Password manager LastPass US LP reeled from multiple data breaches in 2022 when hackers accessed sensitive information from databases, and today the company revealed how attackers used that information to target a senior DevOps engineer with malware to “launch a coordinated second attack” that breached password vaults.

LastPass announced the first security breach in August, saying the company detected unusual activity within portions of the company’s development environment. The attacker gained access to the company’s source code and proprietary technical information.

At the time of the first attack, the company said that there was no evidence that the incident involved any customer data or encrypted password vaults.

However, a second attack that happened in December did lead to the attacker gaining access to encrypted passwords and encrypted backup data and the company is now revealing the mechanics behind that attack. The company was quick to point out that the decryption keys were not stolen, so it would be difficult, but not impossible, for the information to be read by an attacker.

“The threat actor leveraged information stolen during the first incident, information available from a third-party data breach, and a vulnerability in a third-party media software package to launch a coordinated second attack,” the company said.

According to LastPass, its security controls over its on-premises data center installations were too strict for the attacker to overcome, so it targeted one of the four DevOps engineers who had access to the cloud infrastructure.

The attacker managed to get malware onto the engineer’s home computer via a vulnerable third-party media software package and installed a piece of software called a keylogger. This allowed the attacker to watch every keystroke the engineer typed into the computer while working remotely and thus captured the login information and master password while interacting with the company’s cloud environment.

After gaining access to the company’s cloud using the employee’s high-security access, the attacker then stole vault entries and shared folders and encryption keys to the AWS S3 LastPass production backups and other cloud storage. That led to the attacker gaining access to encrypted data vaults.

“This is an emerging vector of sophisticated cyberattacks: targeting victim’s employees, who have privileged access to internal systems, instead attacking the victims directly,” Dr. Ilia Kolochenko, founder and chief executive of ImmuniWeb SA, which provides artificial intelligence application security, told SiliconANGLE.

Kolochenko explained that over the past three years, multiple devastating supply-chain attacks have targeted companies, affecting their software source code and network protocols. Now, most organizations lock down their on-premises infrastructure and code extremely tightly and as a result, attackers have begun to look for different chinks in their security.

“Creative cybercriminals have, however, discovered another low-handing-fruit attack vector, a grim derivate of the pandemic and working-from-home trend: the victim’s employees,” Kolochenko said.

Companies such as LastPass hold extremely important resources such as passwords, which in turn unlock even larger potential treasures for hackers are especially lucrative targets for hackers.

These incidents aren’t the first time the company has been hacked. In 2015, attackers broke into the company’s network, stole email addresses, password reminders and authentication hashes. Although at the time the company said that master passwords were not stolen, it still urged users to change them.

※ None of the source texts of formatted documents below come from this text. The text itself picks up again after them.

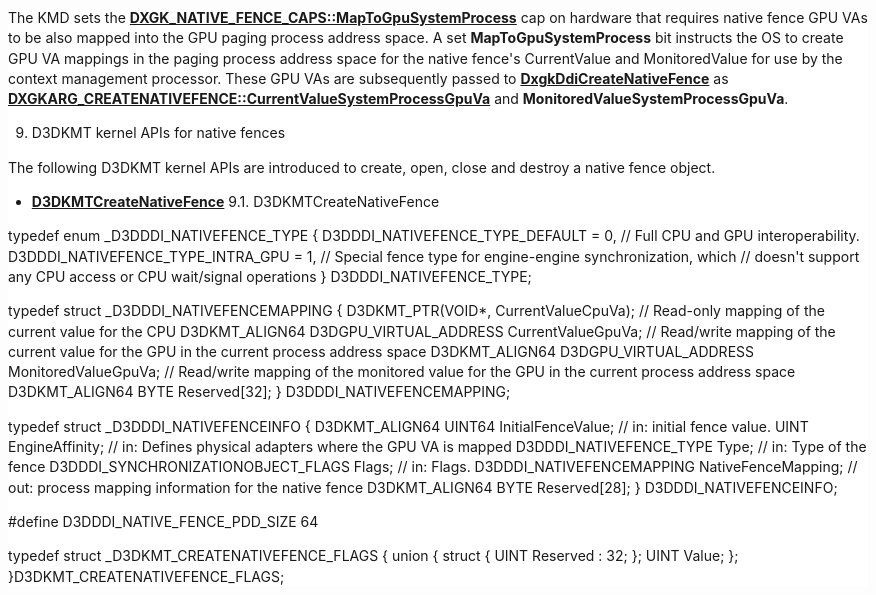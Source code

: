 The KMD sets the [**DXGK_NATIVE_FENCE_CAPS::MapToGpuSystemProcess**](/windows-hardware/drivers/ddi/d3dkmddi/ns-d3dkmddi-dxgk_native_fence_caps) cap on hardware that requires native fence GPU VAs to be also mapped into the GPU paging process address space. A set **MapToGpuSystemProcess** bit instructs the OS to create GPU VA mappings in the paging process address space for the native fence's CurrentValue and MonitoredValue for use by the context management processor. These GPU VAs are subsequently passed to [**DxgkDdiCreateNativeFence**](/windows-hardware/drivers/ddi/d3dkmddi/nc-d3dkmddi-dxgkddi_createnativefence) as [**DXGKARG_CREATENATIVEFENCE::CurrentValueSystemProcessGpuVa**](/windows-hardware/drivers/ddi/d3dkmddi/ns-d3dkmddi-dxgkarg_createnativefence) and **MonitoredValueSystemProcessGpuVa**.

9. D3DKMT kernel APIs for native fences

The following D3DKMT kernel APIs are introduced to create, open, close and destroy a native fence object.

* [**D3DKMTCreateNativeFence**](/windows-hardware/drivers/ddi/d3dkmthk/nc-d3dkmthk-d3dkmtcreatenativefence)
9.1. D3DKMTCreateNativeFence

typedef enum _D3DDDI_NATIVEFENCE_TYPE
{
    D3DDDI_NATIVEFENCE_TYPE_DEFAULT = 0,   // Full CPU and GPU interoperability.
    D3DDDI_NATIVEFENCE_TYPE_INTRA_GPU = 1, // Special fence type for engine-engine synchronization, which
                                           // doesn't support any CPU access or CPU wait/signal operations
} D3DDDI_NATIVEFENCE_TYPE;

typedef struct _D3DDDI_NATIVEFENCEMAPPING
{
    D3DKMT_PTR(VOID*,                       CurrentValueCpuVa);  // Read-only mapping of the current value for the CPU
    D3DKMT_ALIGN64 D3DGPU_VIRTUAL_ADDRESS   CurrentValueGpuVa;   // Read/write mapping of the current value for the GPU in the current process address space
    D3DKMT_ALIGN64 D3DGPU_VIRTUAL_ADDRESS   MonitoredValueGpuVa; // Read/write mapping of the monitored value for the GPU in the current process address space
    D3DKMT_ALIGN64 BYTE                     Reserved[32];
} D3DDDI_NATIVEFENCEMAPPING;

typedef struct _D3DDDI_NATIVEFENCEINFO
{
    D3DKMT_ALIGN64 UINT64                   InitialFenceValue;  // in: initial fence value.
    UINT                                    EngineAffinity;     // in: Defines physical adapters where the GPU VA is mapped
    D3DDDI_NATIVEFENCE_TYPE                 Type;               // in: Type of the fence
    D3DDDI_SYNCHRONIZATIONOBJECT_FLAGS      Flags;              // in: Flags.
    D3DDDI_NATIVEFENCEMAPPING               NativeFenceMapping; // out: process mapping information for the native fence
    D3DKMT_ALIGN64 BYTE                     Reserved[28];
} D3DDDI_NATIVEFENCEINFO;

#define D3DDDI_NATIVE_FENCE_PDD_SIZE 64

typedef struct _D3DKMT_CREATENATIVEFENCE_FLAGS 
{
    union
    {
        struct 
        {
            UINT Reserved : 32;
        };
        UINT Value;
    };
}D3DKMT_CREATENATIVEFENCE_FLAGS;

Kolochenko believes that this year cyber gangs will continue to follow this trend of targeting employees by using previously stolen information to target employees and then use their internal access to gain further traction into networks. As a result, organizations should pay more attention to what kind of access they are providing to their employees and the type of security review they are doing.

“In 2023, we should expect a surge of sophisticated attacks on privileged tech employees aimed at stealing their access credentials and getting access to the crown jewels,” Kolochenko said. “Organizations should urgently consider reviewing their internal access permissions and implement additional patterns to be monitored as anomalies, such as excessive access by a trusted employee or usual access during nonbusiness hours.”